The first full round of new reports required as a results of changes made to the Alabama Accountability Act (AAA) in 2015 are in. Those reports answer a lot of questions, but some questions remain unanswered about the effectiveness of the program.
Initially, Republican lawmakers backing the law said the purpose was to help children stuck in failing schools. In 2015, state lawmakers clarified the intent of the AAA was to provide “educational choice”.
Though two types of tax credits are available under the AAA (one for parents who incur expenses moving their child out of a “failing” public school and one for donors contributing to non-profit groups serving as scholarship granting organizations, or SGOs), the most popular provision has been the SGO scholarship-granting provision.
Each tax year, state law allows up to $30 million to be donated to SGOs and then claimed as tax credits, dollar-for-dollar, against a business, corporation, or individual’s tax liability, though the rules differ a bit for each group.
Though that $30 million is never actually paid as tax to Alabama, critics of the program claim the provision diverts dollars that would have otherwise gone into the Education Trust Fund and subsequently flow to public schools.

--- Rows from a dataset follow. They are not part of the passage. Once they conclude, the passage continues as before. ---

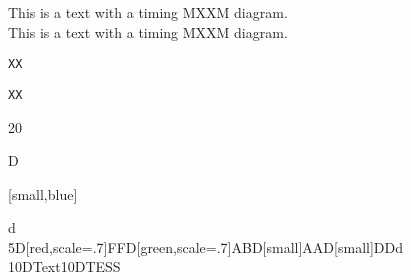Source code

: \documentclass{article}
\newcounter{hexcount}
\newcommand{\hexcount}{%
  \pgfmathdectoBase\thehexcount{\value{hexcount}}{16}%
  \thehexcount
  \addtocounter{hexcount}{+1}%
}
\begin{document}
\noindent
This is a text with a timing MXXM diagram.\\
This is a text with a timing MXXM diagram.


\def\gobble#1{}

\texttt\bgroup XX\egroup

\DeclareRobustCommand\testtt[1]{\texttt{#1}}
\testtt\bgroup XX\egroup

\noindent
\begin{tikztimingexampletable}
  [d]20{D{[small,blue]\hexcount}}d \\
 5{D{[red,scale=.7]FF}}D{[green,scale=.7]AB}D{[small]AA}D{[small]DD}d \\
 10D{Text}10D{TESS} \\
\end{tikztimingexampletable}
\end{document}
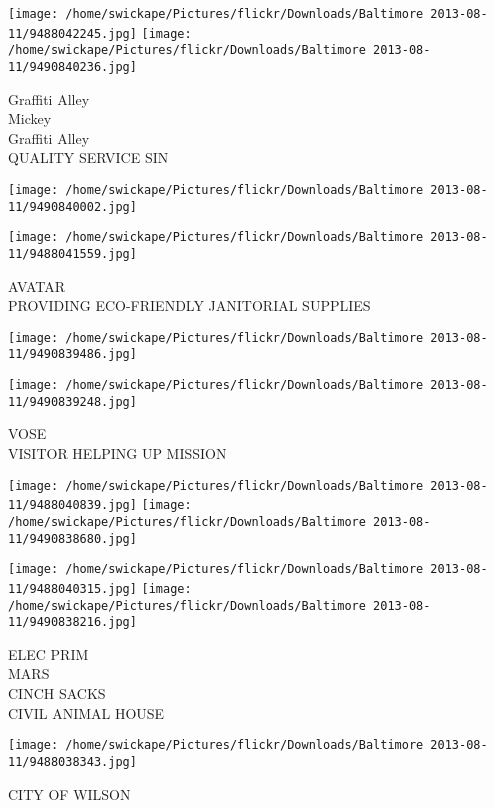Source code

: \documentclass[10pt,letterpaper]{article}
\begin{document}
\texttt{[image: /home/swickape/Pictures/flickr/Downloads/Baltimore 2013-08-11/9488042245.jpg]}
\texttt{[image: /home/swickape/Pictures/flickr/Downloads/Baltimore 2013-08-11/9490840236.jpg]}

Graffiti Alley\\
Mickey\\
Graffiti Alley\\
QUALITY SERVICE SIN\\
\pagebreak

\texttt{[image: /home/swickape/Pictures/flickr/Downloads/Baltimore 2013-08-11/9490840002.jpg]}

\vspace{0.25in}
\texttt{[image: /home/swickape/Pictures/flickr/Downloads/Baltimore 2013-08-11/9488041559.jpg]}

AVATAR\\
PROVIDING ECO{-}FRIENDLY JANITORIAL SUPPLIES\\
\pagebreak

\texttt{[image: /home/swickape/Pictures/flickr/Downloads/Baltimore 2013-08-11/9490839486.jpg]}

\vspace{0.25in}
\texttt{[image: /home/swickape/Pictures/flickr/Downloads/Baltimore 2013-08-11/9490839248.jpg]}

VOSE\\
VISITOR HELPING UP MISSION\\
\pagebreak

\texttt{[image: /home/swickape/Pictures/flickr/Downloads/Baltimore 2013-08-11/9488040839.jpg]}
\texttt{[image: /home/swickape/Pictures/flickr/Downloads/Baltimore 2013-08-11/9490838680.jpg]}

\texttt{[image: /home/swickape/Pictures/flickr/Downloads/Baltimore 2013-08-11/9488040315.jpg]}
\texttt{[image: /home/swickape/Pictures/flickr/Downloads/Baltimore 2013-08-11/9490838216.jpg]}

ELEC PRIM\\
MARS\\
CINCH SACKS\\
CIVIL ANIMAL HOUSE\\
\pagebreak

\texttt{[image: /home/swickape/Pictures/flickr/Downloads/Baltimore 2013-08-11/9488038343.jpg]}

CITY OF WILSON\\
\pagebreak
\end{document}
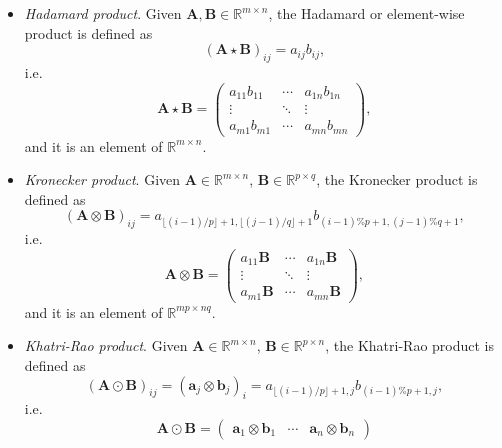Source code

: \documentclass[10pt,titlepage]{article}
\numberwithin{equation}{section}
\numberwithin{figure}{section}
\newcommand{\floor}[1]{\lfloor #1 \rfloor}
\begin{document}
\begin{itemize}
\item \textit{Hadamard product}. 
	Given $\mathbf{A},\mathbf{B} \in \mathbb{R}^{m \times n}$, the Hadamard or element-wise product is defined as
	\begin{equation}
	(\mathbf{A} \star \mathbf{B})_{ij}=a_{ij} b_{ij},
	\label{eqn:hadamard}
	\end{equation}
	i.e.
	\begin{equation}
	\mathbf{A} \star \mathbf{B}=
	\begin{pmatrix}
	a_{11} b_{11} & \cdots & a_{1n}b_{1n} \\ \vdots & \ddots & \vdots \\ a_{m1}b_{m1} & \cdots & a_{mn}b_{mn}
	\end{pmatrix},
	\label{eqn:hadamard_mat}
	\end{equation}
	and it is an element of $\mathbb{R}^{m \times n}$.
\item \textit{Kronecker product}. 
	Given $\mathbf{A} \in \mathbb{R}^{m \times n}$, $\mathbf{B} \in \mathbb{R}^{p \times q}$, the Kronecker product is defined as
	\begin{equation}
	(\mathbf{A} \otimes \mathbf{B})_{ij}=a_{\floor{(i-1)/p}+1,\floor{(j-1)/q}+1} b_{(i-1) \% p+1,(j-1) \% q+1},
	\label{eqn:kronecker}
	\end{equation}
	i.e.
	\begin{equation}
	\mathbf{A} \otimes \mathbf{B}=
	\begin{pmatrix}
	a_{11} \mathbf{B} & \cdots & a_{1n}\mathbf{B} \\ \vdots & \ddots & \vdots \\ a_{m1}\mathbf{B} & \cdots & a_{mn}\mathbf{B} 
	\end{pmatrix},
	\label{eqn:kronecker_mat}
	\end{equation}
	and it is an element of $\mathbb{R}^{mp \times nq}$.
\item \textit{Khatri-Rao product}. 
	Given $\mathbf{A} \in \mathbb{R}^{m \times n}$, $\mathbf{B} \in \mathbb{R}^{p \times n}$, the Khatri-Rao product is defined as
	\begin{equation}
	(\mathbf{A} \odot \mathbf{B})_{ij}=(\mathbf{a}_{j} \otimes \mathbf{b}_{j})_i= a_{\floor{(i-1)/p}+1,j} b_{(i-1) \% p+1,j},
	\label{eqn:khatri}
	\end{equation}
	i.e.
	\begin{equation}
	\mathbf{A} \odot \mathbf{B}=
	\begin{pmatrix}
	\mathbf{a}_{1} \otimes \mathbf{b}_{1} & \cdots & \mathbf{a}_{n} \otimes \mathbf{b}_{n}

\end{pmatrix}
\end{equation}
\end{itemize}
\end{document}
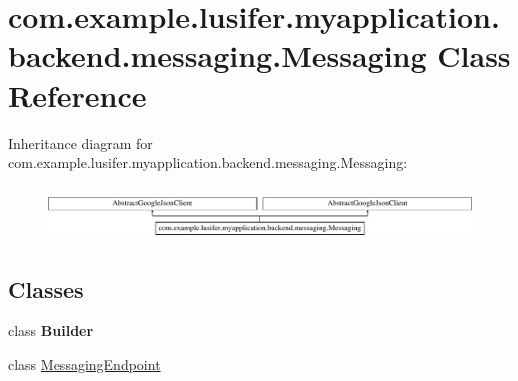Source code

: \hypertarget{classcom_1_1example_1_1lusifer_1_1myapplication_1_1backend_1_1messaging_1_1_messaging}{}\section{com.\+example.\+lusifer.\+myapplication.\+backend.\+messaging.\+Messaging Class Reference}
\label{classcom_1_1example_1_1lusifer_1_1myapplication_1_1backend_1_1messaging_1_1_messaging}
Inheritance diagram for com.\+example.\+lusifer.\+myapplication.\+backend.\+messaging.\+Messaging\+:\begin{figure}[H]
\begin{center}
\leavevmode
\includegraphics[height=1.424936cm]{classcom_1_1example_1_1lusifer_1_1myapplication_1_1backend_1_1messaging_1_1_messaging}
\end{center}
\end{figure}
\subsection*{Classes}
\begin{DoxyCompactItemize}
\item 
class {\bfseries Builder}
\item 
class \hyperlink{classcom_1_1example_1_1lusifer_1_1myapplication_1_1backend_1_1messaging_1_1_messaging_1_1_messaging_endpoint}{Messaging\+Endpoint}
\end{DoxyCompactItemize}

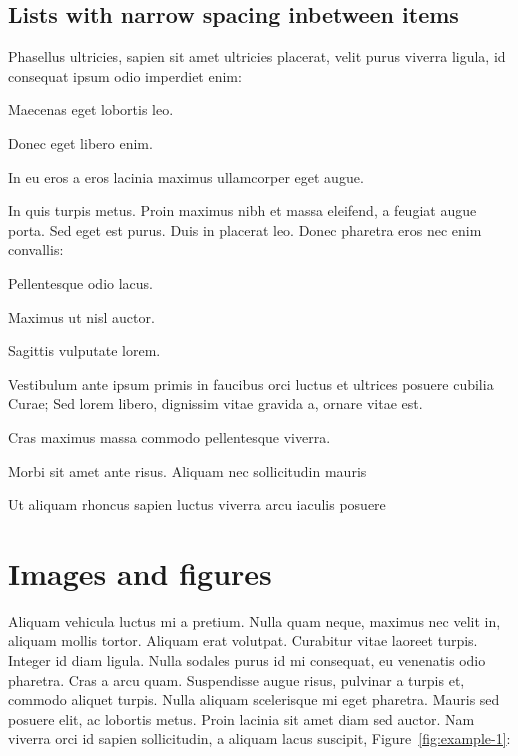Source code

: 		\subsection{Lists with narrow spacing inbetween items}

		Phasellus ultricies, sapien sit amet ultricies placerat, velit purus viverra ligula, id consequat ipsum odio imperdiet enim:
		\begin{compactenum}
			\item Maecenas eget lobortis leo.
			\item Donec eget libero enim.
			\item In eu eros a eros lacinia maximus ullamcorper eget augue.
		\end{compactenum}

		\bigskip

		In quis turpis metus. Proin maximus nibh et massa eleifend, a feugiat augue porta. Sed eget est purus. Duis in placerat leo. Donec pharetra eros nec enim convallis:
		\begin{compactitem}
			\item Pellentesque odio lacus.
			\item Maximus ut nisl auctor.
			\item Sagittis vulputate lorem.
		\end{compactitem}

		\bigskip

		Vestibulum ante ipsum primis in faucibus orci luctus et ultrices posuere cubilia Curae; Sed lorem libero, dignissim vitae gravida a, ornare vitae est.
		\begin{compactdesc}
			\item[Cras maximus] massa commodo pellentesque viverra.
			\item[Morbi sit] amet ante risus. Aliquam nec sollicitudin mauris
			\item[Ut aliquam rhoncus sapien] luctus viverra arcu iaculis posuere
		\end{compactdesc}


		\section{Images and figures}

		Aliquam vehicula luctus mi a pretium. Nulla quam neque, maximus nec velit in, aliquam mollis tortor. Aliquam erat volutpat. Curabitur vitae laoreet turpis. Integer id diam ligula. Nulla sodales purus id mi consequat, eu venenatis odio pharetra. Cras a arcu quam. Suspendisse augue risus, pulvinar a turpis et, commodo aliquet turpis. Nulla aliquam scelerisque mi eget pharetra. Mauris sed posuere elit, ac lobortis metus. Proin lacinia sit amet diam sed auctor. Nam viverra orci id sapien sollicitudin, a aliquam lacus suscipit, Figure~\ref{fig:example-1}:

Initially, reporting requirements were few, but in 2015, state lawmakers beefed up the information required from SGOs about who is getting scholarships (though still no information is provided about race, ethnicity, grade level, or school of origin) and where scholarship recipients attend school.
If you have questions you’d like answered, please write them in the comments below. We’ll try to get answers.
How much money has been contributed to SGOs?
Annual reports cover the period July 1, 2015, to June 30, 2016. Annual reports show donors gave $16.1 million to SGOs during the reporting period.
In total, more than $65.3 million in contributions have been collected since these four SGOs began collecting donations. All four have been operating since the 2013-2014 school year.
How much has been claimed as tax credits?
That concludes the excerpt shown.